(Aim of the exercise) Transcribe the lines below exactly. No image belongs in the transcription.
──────── Recorded information
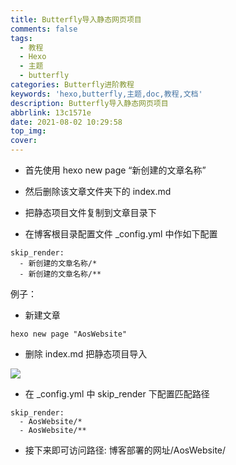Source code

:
 ```yaml
---
title: Butterfly导入静态网页项目
comments: false
tags:
  - 教程
  - Hexo
  - 主题
  - butterfly
categories: Butterfly进阶教程
keywords: 'hexo,butterfly,主题,doc,教程,文档'
description: Butterfly导入静态网页项目
abbrlink: 13c1571e
date: 2021-08-02 10:29:58
top_img:
cover:
---
```


- 首先使用 hexo new page “新创建的文章名称”

- 然后删除该文章文件夹下的 index.md

- 把静态项目文件复制到文章目录下

- 在博客根目录配置文件 _config.yml 中作如下配置

```javascripts
skip_render:
  - 新创建的文章名称/*
  - 新创建的文章名称/**
```

例子：

- 新建文章

```shell
hexo new page "AosWebsite"
```

- 删除 index.md 把静态项目导入

![](https://cdn.jsdelivr.net/gh/Y-JINHAO/resources/img/QQ%E6%88%AA%E5%9B%BE20210508211445.png)

- 在 _config.yml 中 skip_render 下配置匹配路径

```javascripts
skip_render:
  - AosWebsite/*
  - AosWebsite/**
```

- 接下来即可访问路径: 博客部署的网址/AosWebsite/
────────────────
(Task solution)
Source code

:
 ```yaml
---
title: Butterfly导入静态网页项目
comments: false
tags:
  - 教程
  - Hexo
  - 主题
  - butterfly
categories: Butterfly进阶教程
keywords: 'hexo,butterfly,主题,doc,教程,文档'
description: Butterfly导入静态网页项目
abbrlink: 13c1571e
date: 2021-08-02 10:29:58
top_img:
cover:
---
```


- 首先使用 hexo new page “新创建的文章名称”

- 然后删除该文章文件夹下的 index.md

- 把静态项目文件复制到文章目录下

- 在博客根目录配置文件 _config.yml 中作如下配置

```javascripts
skip_render:
  - 新创建的文章名称/*
  - 新创建的文章名称/**
```

例子：

- 新建文章

```shell
hexo new page "AosWebsite"
```

- 删除 index.md 把静态项目导入

![](https://cdn.jsdelivr.net/gh/Y-JINHAO/resources/img/QQ%E6%88%AA%E5%9B%BE20210508211445.png)

- 在 _config.yml 中 skip_render 下配置匹配路径

```javascripts
skip_render:
  - AosWebsite/*
  - AosWebsite/**
```

- 接下来即可访问路径: 博客部署的网址/AosWebsite/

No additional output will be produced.